Stored items
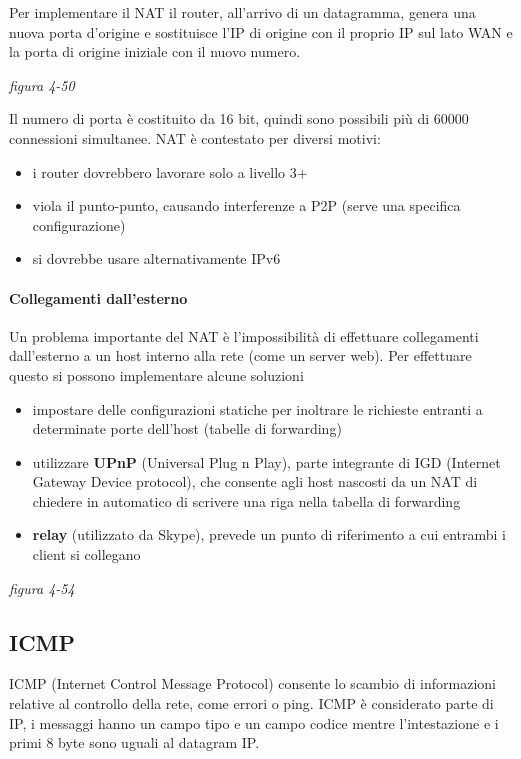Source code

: \documentclass[
]{article}
\begin{document}
Per implementare il NAT il router, all'arrivo di un datagramma, genera
una nuova porta d'origine e sostituisce l'IP di origine con il proprio
IP sul lato WAN e la porta di origine iniziale con il nuovo numero.

\emph{figura 4-50}

Il numero di porta è costituito da 16 bit, quindi sono possibili più di
60000 connessioni simultanee. NAT è contestato per diversi motivi:

\begin{itemize}
\item
  i router dovrebbero lavorare solo a livello 3+
\item
  viola il punto-punto, causando interferenze a P2P (serve una specifica
  configurazione)
\item
  si dovrebbe usare alternativamente IPv6
\end{itemize}

\hypertarget{header-n141}{%
\paragraph{Collegamenti dall'esterno}\label{header-n141}}

Un problema importante del NAT è l'impossibilità di effettuare
collegamenti dall'esterno a un host interno alla rete (come un server
web). Per effettuare questo si possono implementare alcune soluzioni

\begin{itemize}
\item
  impostare delle configurazioni statiche per inoltrare le richieste
  entranti a determinate porte dell'host (tabelle di forwarding)
\item
  utilizzare \textbf{UPnP} (Universal Plug n Play), parte integrante di
  IGD (Internet Gateway Device protocol), che consente agli host
  nascosti da un NAT di chiedere in automatico di scrivere una riga
  nella tabella di forwarding
\item
  \textbf{relay} (utilizzato da Skype), prevede un punto di riferimento
  a cui entrambi i client si collegano
\end{itemize}

\emph{figura 4-54}

\hypertarget{header-n151}{%
\subsection{ICMP}\label{header-n151}}

ICMP (Internet Control Message Protocol) consente lo scambio di
informazioni relative al controllo della rete, come errori o ping. ICMP
è considerato parte di IP, i messaggi hanno un campo tipo e un campo
codice mentre l'intestazione e i primi 8 byte sono uguali al datagram
IP.
\end{document}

**Instructions for the task**.
Wherever the word "consente" appears in a line of the data, copy that line.

**Exercise output**.
  IGD (Internet Gateway Device protocol), che consente agli host
ICMP (Internet Control Message Protocol) consente lo scambio di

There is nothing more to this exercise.